Code Monkey home page Code Monkey logo

sb-miniproject8's Introduction

sb-miniproject8

Spark Optimization - Mini Project

Summary

Experiment settings:

  • Standalone spark with one master node and two worker nodes in the same Ubuntu server.
  • Master node: 8 cores, 16 GB memory
  • Worker node: 8 cores, 1GB

Step 1: For each method, restart spark and submit the spark job using following command:

spark-submit --master spark://192.168.0.2:7077 optimize.py

Step 2: Get the duration of completed job at Spark webui (localhost:8080)

Step 3: Repeat step 1 and 2 N times (N = 5) in this experiment

Step 4: Collect the results and compute the average runtime

The final results:

Method Duration (s)
Original query 9
Changing join order 9
Using broadcast 9
Using cache 4.5
Cache + broadcast 5.4

Tuning using --num-executors, --executor-cores

We run experiemnents with different settings of --num-executors and --executor-cores to understand how those values affect to the performance

--num-executors --executor-cores Elapse time (s)
1 1 12
2 1 12
4 1 12
8 1 12
1 2 8
2 2 7
4 2 8
8 2 7
1 4 6
2 4 5
4 4 5
8 4 5
1 8 4
2 8 5
4 8 5
8 8 4

Analysis

  • Changing join order would not improve the performance in this case.
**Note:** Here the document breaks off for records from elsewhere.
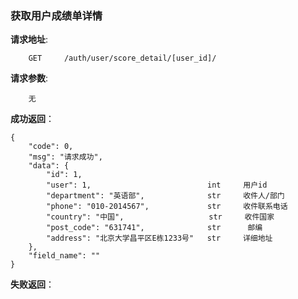 ### 获取用户成绩单详情

**请求地址**:
```
    GET     /auth/user/score_detail/[user_id]/
```

**请求参数**:
```
    无
```

**成功返回**：
```
{
    "code": 0,
    "msg": "请求成功",
    "data": {
        "id": 1,
        "user": 1,                          int     用户id
        "department": "英语部",              str     收件人/部门
        "phone": "010-2014567",             str     收件联系电话
        "country": "中国",                   str     收件国家
        "post_code": "631741",              str      邮编
        "address": "北京大学昌平区E栋1233号"   str     详细地址
    },
    "field_name": ""
}
```

**失败返回**：
```

```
The reason is the sizes of two tables are similar.
  • Broadcast give zero improvement. The reason is we use standalone server with only two worker nodes and the dataset is not large enough to make the broadcast works effectively.
  • Caching dataframe improve the performance neraly two times. The reason is cach work best for small dataset and standalone server where master and worker nodes locate in the same physical machine.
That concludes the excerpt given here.